-------- DATA EXCERPTS --------

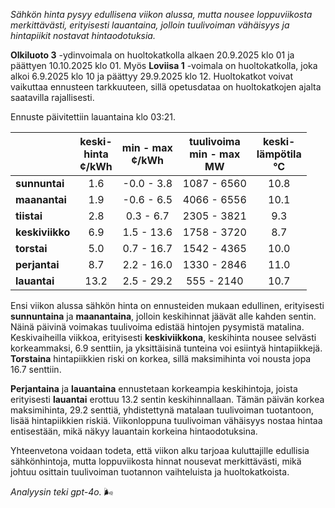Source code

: *Sähkön hinta pysyy edullisena viikon alussa, mutta nousee loppuviikosta merkittävästi, erityisesti lauantaina, jolloin tuulivoiman vähäisyys ja hintapiikit nostavat hintaodotuksia.*

**Olkiluoto 3** -ydinvoimala on huoltokatkolla alkaen 20.9.2025 klo 01 ja päättyen 10.10.2025 klo 01. Myös **Loviisa 1** -voimala on huoltokatkolla, joka alkoi 6.9.2025 klo 10 ja päättyy 29.9.2025 klo 12. Huoltokatkot voivat vaikuttaa ennusteen tarkkuuteen, sillä opetusdataa on huoltokatkojen ajalta saatavilla rajallisesti.

Ennuste päivitettiin lauantaina klo 03:21.

|               | keski-<br>hinta<br>¢/kWh | min - max<br>¢/kWh | tuulivoima<br>min - max<br>MW | keski-<br>lämpötila<br>°C |
|:-------------|:----------------:|:----------------:|:-------------:|:-------------:|
| **sunnuntai**   | 1.6  | -0.0 - 3.8  | 1087 - 6560  | 10.8  |
| **maanantai**   | 1.9  | -0.6 - 6.5  | 4066 - 6556  | 10.1  |
| **tiistai**     | 2.8  | 0.3 - 6.7   | 2305 - 3821  | 9.3   |
| **keskiviikko** | 6.9  | 1.5 - 13.6  | 1758 - 3720  | 8.7   |
| **torstai**     | 5.0  | 0.7 - 16.7  | 1542 - 4365  | 10.0  |
| **perjantai**   | 8.7  | 2.2 - 16.0  | 1330 - 2846  | 11.0  |
| **lauantai**    | 13.2 | 2.5 - 29.2  | 555 - 2140   | 10.7  |

Ensi viikon alussa sähkön hinta on ennusteiden mukaan edullinen, erityisesti **sunnuntaina** ja **maanantaina**, jolloin keskihinnat jäävät alle kahden sentin. Näinä päivinä voimakas tuulivoima edistää hintojen pysymistä matalina. Keskivaiheilla viikkoa, erityisesti **keskiviikkona**, keskihinta nousee selvästi korkeammaksi, 6.9 senttiin, ja yksittäisinä tunteina voi esiintyä hintapiikkejä. **Torstaina** hintapiikkien riski on korkea, sillä maksimihinta voi nousta jopa 16.7 senttiin.

**Perjantaina** ja **lauantaina** ennustetaan korkeampia keskihintoja, joista erityisesti **lauantai** erottuu 13.2 sentin keskihinnallaan. Tämän päivän korkea maksimihinta, 29.2 senttiä, yhdistettynä matalaan tuulivoiman tuotantoon, lisää hintapiikkien riskiä. Viikonloppuna tuulivoiman vähäisyys nostaa hintaa entisestään, mikä näkyy lauantain korkeina hintaodotuksina.

Yhteenvetona voidaan todeta, että viikon alku tarjoaa kuluttajille edullisia sähkönhintoja, mutta loppuviikosta hinnat nousevat merkittävästi, mikä johtuu osittain tuulivoiman tuotannon vaihteluista ja huoltokatkoista.

*Analyysin teki gpt-4o.* 🌬️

--------

WHAT YOU HAVE TO DO>
Pictures do not belong in the copy. Repeat only the lines from the top of the records through the line containing "hintapiikit nostavat hintaodotuksia.*".

WRITTEN SOLUTION>
Source code

: *Sähkön hinta pysyy edullisena viikon alussa, mutta nousee loppuviikosta merkittävästi, erityisesti lauantaina, jolloin tuulivoiman vähäisyys ja hintapiikit nostavat hintaodotuksia.*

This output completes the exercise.